# Pandas Series and Dataframe testing

Pandas introduces the Series object, which stores an array of data against several dimensions of columns. These can be merged into a DataFrame object, which acts like a table of this high-dimensional data.

Currently, the goal is to upgrade from a two-dimensional dataframe of (dates, samples) to an optional three-dimensional (dates, samples, groups) model. Only some of these Series may contain this extra dimension of data, and some may contain data for a subset of groups.

The goal is therefore to find a way to combine these series into a dataframe safely and preserving data.

In [1]:
import os
import sys

def to_base_cwd():
    os.chdir(os.path.join(os.getcwd(), '../..'))

os.getcwd()

'/home/james/eam-core-provenance/docs/ipynb'

In [2]:
#to_base_cwd()
os.getcwd()

'/home/james/eam-core-provenance/docs/ipynb'

In [3]:
import pandas as pd 
import pint
import numpy as np
import pickle

## Creating Series

First, the series data must be loaded or generated.

- When loading series, the data is obtained from pickling the calculation traces in `util.py store_dataframe()`.

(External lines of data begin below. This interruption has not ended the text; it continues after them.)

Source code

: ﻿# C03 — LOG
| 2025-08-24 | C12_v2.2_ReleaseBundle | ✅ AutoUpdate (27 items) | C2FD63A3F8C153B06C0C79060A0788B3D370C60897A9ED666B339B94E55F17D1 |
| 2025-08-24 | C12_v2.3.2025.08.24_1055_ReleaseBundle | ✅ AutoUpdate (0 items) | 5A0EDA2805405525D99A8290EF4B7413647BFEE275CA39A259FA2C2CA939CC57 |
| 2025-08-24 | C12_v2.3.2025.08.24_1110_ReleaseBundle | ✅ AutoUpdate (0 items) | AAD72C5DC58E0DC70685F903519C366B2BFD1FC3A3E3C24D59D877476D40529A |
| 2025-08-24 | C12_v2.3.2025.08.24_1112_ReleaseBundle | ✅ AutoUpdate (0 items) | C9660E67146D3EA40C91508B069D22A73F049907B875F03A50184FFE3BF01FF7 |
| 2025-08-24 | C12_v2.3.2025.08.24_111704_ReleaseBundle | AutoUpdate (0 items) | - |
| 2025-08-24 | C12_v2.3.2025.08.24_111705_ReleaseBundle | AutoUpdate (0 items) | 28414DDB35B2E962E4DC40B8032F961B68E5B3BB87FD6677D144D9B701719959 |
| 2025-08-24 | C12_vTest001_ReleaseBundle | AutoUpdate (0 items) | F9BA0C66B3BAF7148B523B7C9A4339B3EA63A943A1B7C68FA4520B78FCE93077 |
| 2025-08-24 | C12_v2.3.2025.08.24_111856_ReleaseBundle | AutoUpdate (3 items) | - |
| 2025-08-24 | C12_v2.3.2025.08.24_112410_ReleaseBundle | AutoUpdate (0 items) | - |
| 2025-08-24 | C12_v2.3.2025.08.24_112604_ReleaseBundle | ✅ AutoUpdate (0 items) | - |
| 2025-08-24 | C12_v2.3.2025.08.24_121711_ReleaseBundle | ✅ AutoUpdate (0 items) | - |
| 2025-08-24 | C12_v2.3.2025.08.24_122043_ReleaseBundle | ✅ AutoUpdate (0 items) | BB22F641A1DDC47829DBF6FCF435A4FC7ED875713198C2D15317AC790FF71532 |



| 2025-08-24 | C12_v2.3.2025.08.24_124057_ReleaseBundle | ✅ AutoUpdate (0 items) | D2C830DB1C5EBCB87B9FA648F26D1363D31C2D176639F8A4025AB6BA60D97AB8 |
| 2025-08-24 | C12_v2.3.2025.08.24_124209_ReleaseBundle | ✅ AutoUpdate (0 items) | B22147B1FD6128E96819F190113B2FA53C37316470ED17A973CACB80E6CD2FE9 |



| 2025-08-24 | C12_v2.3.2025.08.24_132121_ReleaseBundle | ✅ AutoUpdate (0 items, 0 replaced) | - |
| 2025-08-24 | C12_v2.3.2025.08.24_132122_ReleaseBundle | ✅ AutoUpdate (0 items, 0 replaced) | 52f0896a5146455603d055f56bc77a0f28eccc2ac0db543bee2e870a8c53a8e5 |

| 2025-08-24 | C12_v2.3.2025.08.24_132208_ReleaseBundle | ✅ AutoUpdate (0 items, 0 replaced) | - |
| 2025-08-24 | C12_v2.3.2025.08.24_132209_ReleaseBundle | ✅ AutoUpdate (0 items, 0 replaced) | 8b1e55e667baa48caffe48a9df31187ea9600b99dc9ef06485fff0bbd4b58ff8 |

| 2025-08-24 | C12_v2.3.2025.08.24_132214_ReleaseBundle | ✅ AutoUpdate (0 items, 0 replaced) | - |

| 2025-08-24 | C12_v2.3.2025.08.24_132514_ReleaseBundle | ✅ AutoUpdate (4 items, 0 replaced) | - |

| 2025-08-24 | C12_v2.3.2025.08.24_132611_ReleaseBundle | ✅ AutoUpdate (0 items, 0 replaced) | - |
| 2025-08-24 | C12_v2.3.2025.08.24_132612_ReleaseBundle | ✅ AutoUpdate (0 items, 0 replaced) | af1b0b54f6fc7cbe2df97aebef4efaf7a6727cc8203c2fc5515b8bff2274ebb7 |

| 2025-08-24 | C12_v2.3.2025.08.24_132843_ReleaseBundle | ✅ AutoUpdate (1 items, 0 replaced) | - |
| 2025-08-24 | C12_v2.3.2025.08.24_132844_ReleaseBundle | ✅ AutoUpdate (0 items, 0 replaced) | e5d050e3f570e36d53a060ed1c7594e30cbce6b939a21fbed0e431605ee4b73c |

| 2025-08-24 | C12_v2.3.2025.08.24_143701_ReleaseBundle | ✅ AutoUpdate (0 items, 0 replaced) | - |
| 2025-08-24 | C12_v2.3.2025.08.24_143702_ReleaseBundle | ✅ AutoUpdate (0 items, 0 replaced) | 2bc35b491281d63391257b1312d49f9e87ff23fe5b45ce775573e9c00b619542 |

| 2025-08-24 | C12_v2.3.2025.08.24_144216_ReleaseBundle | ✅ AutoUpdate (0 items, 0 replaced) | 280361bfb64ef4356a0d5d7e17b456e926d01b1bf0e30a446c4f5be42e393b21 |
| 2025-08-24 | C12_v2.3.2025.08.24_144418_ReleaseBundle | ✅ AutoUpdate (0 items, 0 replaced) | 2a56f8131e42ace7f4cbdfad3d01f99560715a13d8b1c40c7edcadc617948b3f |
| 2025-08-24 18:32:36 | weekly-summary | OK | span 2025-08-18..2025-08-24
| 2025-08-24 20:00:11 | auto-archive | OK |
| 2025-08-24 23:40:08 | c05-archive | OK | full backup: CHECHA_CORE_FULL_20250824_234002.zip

- When generating a series, we can introduce data that models some of the acceptable edge cases expected; without countries or using only a subset of countries. 

In [4]:
def load_series_from_files():
    res = []
    res.append(pd.read_pickle('pickle_data/Datacentres.pickle'))
    res.append(pd.read_pickle('pickle_data/Cellular.pickle'))
    res.append(pd.read_pickle('pickle_data/Fixed Line.pickle'))
    res.append(pd.read_pickle('pickle_data/CDN.pickle'))
    res.append(pd.read_pickle('pickle_data/Modem Router.pickle'))
    res.append(pd.read_pickle('pickle_data/End User Device.pickle'))
    
    return res

def generate_series_list():
    times = pd.date_range('2020-01-01', '2020-3-01', freq='MS')
    sample_size = 3
    groups_full = ['A', 'B', 'C']
    
    series_length = len(times) * sample_size * len(groups_full)
    index_names_full = ['time', 'samples', 'group']

    
    iterables = [times, range(sample_size), groups_full]
    df_multi_index = pd.MultiIndex.from_product(iterables, names=index_names_full)
    s1 = pd.Series(data=range(series_length), index=df_multi_index, name='FULL_A')
    
    iterables = [times, range(sample_size), groups_full[:2]]
    df_multi_index = pd.MultiIndex.from_product(iterables, names=index_names_full)
    s2 = pd.Series(data=range(int(series_length * 2/3)), index=df_multi_index, name='TWO_COUNTRIES')
    
    iterables = [times, range(sample_size)]
    df_multi_index = pd.MultiIndex.from_product(iterables, names=index_names_full[:2])
    s3 = pd.Series(data=range(int(series_length / 3)), index=df_multi_index, name='NO_GROUPS_A')  
    
    iterables = [times, range(sample_size), groups_full[:1]]
    df_multi_index = pd.MultiIndex.from_product(iterables, names=index_names_full)
    s4 = pd.Series(data=range(int(series_length * 1/3)), index=df_multi_index, name='ONE_COUNTRY')
    
    iterables = [times, range(sample_size)]
    df_multi_index = pd.MultiIndex.from_product(iterables, names=index_names_full[:2])
    s5 = pd.Series(data=range(int(series_length / 3)), index=df_multi_index, name='NO_GROUPS_B')
    
    return [s1,s2,s3,s4,s5]

def get_generated_series_indexing():
    times = pd.date_range('2020-01-01', '2020-3-01', freq='MS')
    sample_size = 3
    groups = ['A', 'B', 'C']
    
    iterables = [times, range(sample_size), groups]
    
    return iterables, times

## Interacting with Series

Here, series are loaded as a list.

When combining series into the empty dataframe, they must only decrease in dimensionality, or an error is thrown.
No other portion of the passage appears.